[open-government] Defining Open Government Data?
Jonathan Gray
jonathan.gray at okfn.org
Wed Oct 20 09:24:37 UTC 2010
On Wed, Oct 20, 2010 at 8:39 AM, Tim Davies <tim at timdavies.org.uk> wrote:
> Hello all,
>
> This is a really useful discussion. Some thoughts below...
> On the question of a definition
> I'm sceptical about the value of a solid-line definition which says some
> things are in - some things are out - when it comes to open government data.
That would be exactly what the definition would be. ;-)
Like F/OSS definitions. About baseline compliance. I think that part
of the value here would be in being able to say you must do X and Y
*at a bare minimum* to make sure your stuff (government data) is open.
> The Open Definition already provides a solid definition of a particular
> notion of openness - and at most a short FAQ on how this applies to
> government data should cover providing a sense of a gold-standard for
> something being 'formally' open.
Exactly, but it is isn't yet widely adopted as a standard. I hope in
this discussion we can draw out any domain specific
points/assumptions/etc. A bit like the Panton Principles build on
opendefinition.org for science:
http://pantonprinciples.org/
> Models like the 'Five Stars of Open Linked Data'
> (http://inkdroid.org/journal/2010/06/04/the-5-stars-of-open-linked-data/)
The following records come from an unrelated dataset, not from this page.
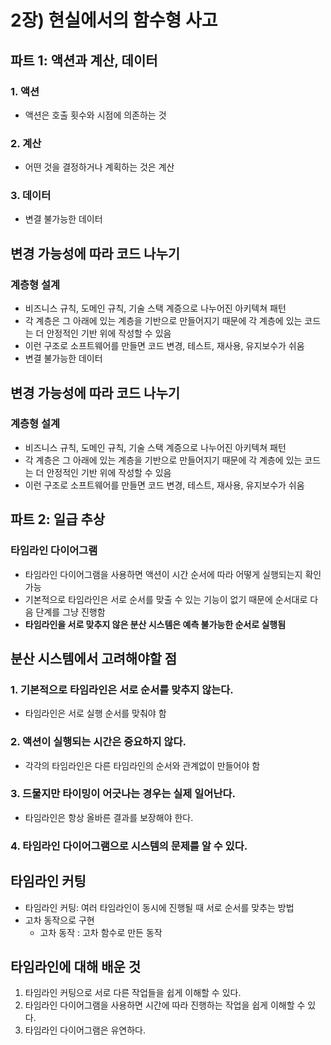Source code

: # 2장) 현실에서의 함수형 사고

## 파트 1: 액션과 계산, 데이터

### 1. 액션
- 액션은 호출 횟수와 시점에 의존하는 것

### 2. 계산
- 어떤 것을 결정하거나 계획하는 것은 계산

### 3. 데이터
- 변결 불가능한 데이터

## 변경 가능성에 따라 코드 나누기

### 계층형 설계
- 비즈니스 규칙, 도메인 규칙, 기술 스택 계증으로 나누어진 아키텍쳐 패턴
- 각 계층은 그 아래에 있는 계층을 기반으로 만들어지기 때문에 각 계층에 있는 코드는 더 안정적인 기반 위에 작성할 수 있음
- 이런 구조로 소프트웨어를 만들면 코드 변경, 테스트, 재사용, 유지보수가 쉬움
- 변결 불가능한 데이터

## 변경 가능성에 따라 코드 나누기

### 계층형 설계
- 비즈니스 규칙, 도메인 규칙, 기술 스택 계증으로 나누어진 아키텍쳐 패턴
- 각 계층은 그 아래에 있는 계층을 기반으로 만들어지기 때문에 각 계층에 있는 코드는 더 안정적인 기반 위에 작성할 수 있음
- 이런 구조로 소프트웨어를 만들면 코드 변경, 테스트, 재사용, 유지보수가 쉬움

## 파트 2: 일급 추상

### 타임라인 다이어그램
- 타임라인 다이어그램을 사용하면 액션이 시간 순서에 따라 어떻게 실행되는지 확인 가능
- 기본적으로 타임라인은 서로 순서를 맞출 수 있는 기능이 없기 때문에 순서대로 다음 단계를 그냥 진행함
- **타임라인을 서로 맞추지 않은 분산 시스템은 예측 불가능한 순서로 실행됨**

## 분산 시스템에서 고려해야할 점

### 1. 기본적으로 타임라인은 서로 순서를 맞추지 않는다.
- 타임라인은 서로 실행 순서를 맞춰야 함

### 2. 액션이 실행되는 시간은 중요하지 않다.
- 각각의 타임라인은 다른 타임라인의 순서와 관계없이 만들어야 함

### 3. 드물지만 타이밍이 어긋나는 경우는 실제 일어난다.
- 타임라인은 항상 올바른 결과를 보장해야 한다.

### 4. 타임라인 다이어그램으로 시스템의 문제를 알 수 있다.

## 타임라인 커팅
- 타임라인 커팅: 여러 타임라인이 동시에 진행될 때 서로 순서를 맞추는 방법
- 고차 동작으로 구현
    - 고차 동작 : 고차 함수로 만든 동작

## 타임라인에 대해 배운 것
1. 타임라인 커팅으로 서로 다른 작업들을 쉽게 이해할 수 있다.
2. 타임라인 다이어그램을 사용하면 시간에 따라 진행하는 작업을 쉽게 이해할 수 있다.
3. 타임라인 다이어그램은 유연하다.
> are far more useful in both helping people assess their current openness,
> and providing a motivational structure for making data available.
> An adapted version of the 5-stars, talking about licenses in place of
> linked-data etc., and adding a 'social openness' step at the end may be one
> route to a definition.
Hmm.. I would almost be tempted to say we should separate this into:
(i) are we talking about 'open government data' or not? (definition/standard)
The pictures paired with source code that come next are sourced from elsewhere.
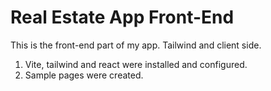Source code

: # Real Estate App Front-End

This is the front-end part of my app. Tailwind and client side.

1. Vite, tailwind and react were installed and configured.
2. Sample pages were created.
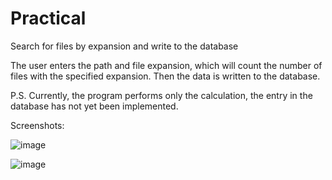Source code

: # Practical
Search for files by expansion and write to the database

The user enters the path and file expansion, which will count the number of files 
with the specified expansion. Then the data is written to the database.

P.S.  Currently, the program performs only the calculation, 
      the entry in the database has not yet been implemented.
      
Screenshots:


![image](https://user-images.githubusercontent.com/98816838/152175413-48dd82a5-df88-4b43-8942-80cea9d24627.png)


![image](https://user-images.githubusercontent.com/98816838/152175729-54e40533-8118-44a4-b345-e9bccf1a455d.png)
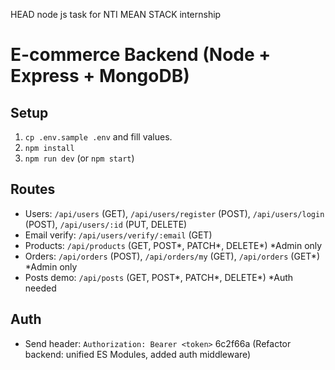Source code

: HEAD
node js task for NTI MEAN STACK internship

# E-commerce Backend (Node + Express + MongoDB)

## Setup
1. `cp .env.sample .env` and fill values.
2. `npm install`
3. `npm run dev` (or `npm start`)

## Routes
- Users: `/api/users` (GET), `/api/users/register` (POST), `/api/users/login` (POST), `/api/users/:id` (PUT, DELETE)
- Email verify: `/api/users/verify/:email` (GET)
- Products: `/api/products` (GET, POST*, PATCH*, DELETE*) *Admin only
- Orders: `/api/orders` (POST), `/api/orders/my` (GET), `/api/orders` (GET*) *Admin only
- Posts demo: `/api/posts` (GET, POST*, PATCH*, DELETE*) *Auth needed

## Auth
- Send header: `Authorization: Bearer <token>`
6c2f66a (Refactor backend: unified ES Modules, added auth middleware)
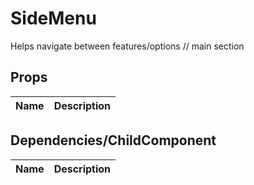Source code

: # SideMenu
Helps navigate between features/options // main section

## Props

| Name | Description |
|----|----|

## Dependencies/ChildComponent

| Name | Description |
|----|----|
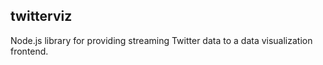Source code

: twitterviz
----------

Node.js library for providing streaming Twitter data to a data visualization frontend.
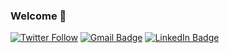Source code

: ### Welcome 👋 

[![Twitter Follow](https://img.shields.io/twitter/follow/jack_gisby?style=social)](https://twitter.com/intent/follow?screen_name=jack_gisby)
[![Gmail Badge](https://img.shields.io/badge/-jackgisby@gmail.com-c14438?style=social&logo=Gmail&logoColor=red&link=mailto:jackgisby@gmail.com)](mailto:jackgisby@gmail.com)
[![LinkedIn Badge](https://img.shields.io/badge/-LinkedIn-blue?style=social&logo=Linkedin&logoColor=blue&link=https://www.linkedin.com/in/jack-gisby-685407158/)](https://www.linkedin.com/in/jack-gisby-685407158/)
(ii) are we doing this *well* -- e.g. is it connected to other
resources, are we doing 'social stuff', is there good documentation,
etc. (principles/guidelines/star ratings)
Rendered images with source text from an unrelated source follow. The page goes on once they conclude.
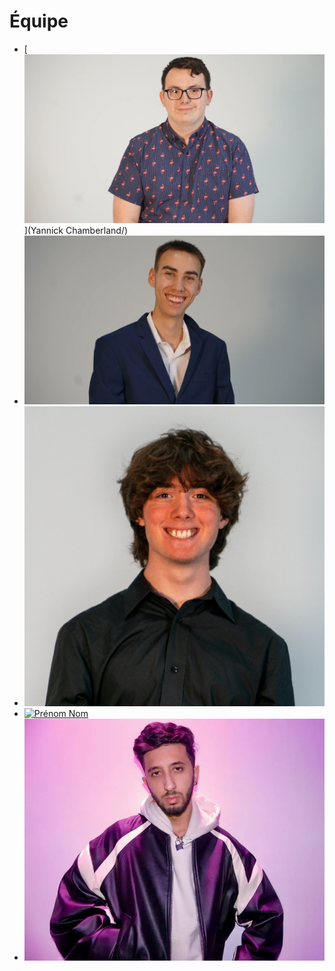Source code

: # Équipe

<!-- Présentation des rôles et responsabilités de chacun des membres de l'équipe -->

* [![Yannick Chamberland]( yannick_chamberland.webp)](Yannick Chamberland/)
* [![Benjamin Ferland]( benjamin_ferland.webp)](Benjamin_ferland/)
* [![Ryan Dufault]( ryan_dufault.webp)](ryan_dufault/)
* [![Prénom Nom]( https://placehold.co/600x400?text=membre+v)](prenom_nom/)
* [![cheour Walid]( cheour_walid.webp)](Walid_Cheour/)

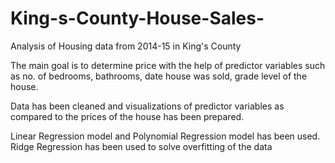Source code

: # King-s-County-House-Sales-


Analysis of Housing data from 2014-15 in King's County

The main goal is to determine price with the help of predictor variables such as no. of bedrooms, bathrooms, date house was sold,
grade level of the house.

Data has been cleaned and visualizations of predictor variables as compared to the prices of the house has been prepared.

Linear Regression model and Polynomial Regression model has been used. 
Ridge Regression has been used to solve overfitting of the data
> A good definition for the end-user should be able to be re-formulated into a
> set of questions, such as:
>
> (License) Is your data published under a license that allows it to be
> re-used by anyone, or placed into the public domain so there are no
> restrictions on re-use?
>
> (Format) Is your data accessible to humans and machines in a structured way?
> (As a good rule of thumb, if it's possible for a re-user to take a copy of
> your data, load it into standard software, and edit that copy easily, it's
> machine-readable).
>
> (Social) Have you worked to ensure that citizens and other potential
> re-users of your data have access to the additional information, tools and
> resources that they would need to make effective use of your data?
>
> Social openness
> The last point there is my attempt at some sort of social openness clause.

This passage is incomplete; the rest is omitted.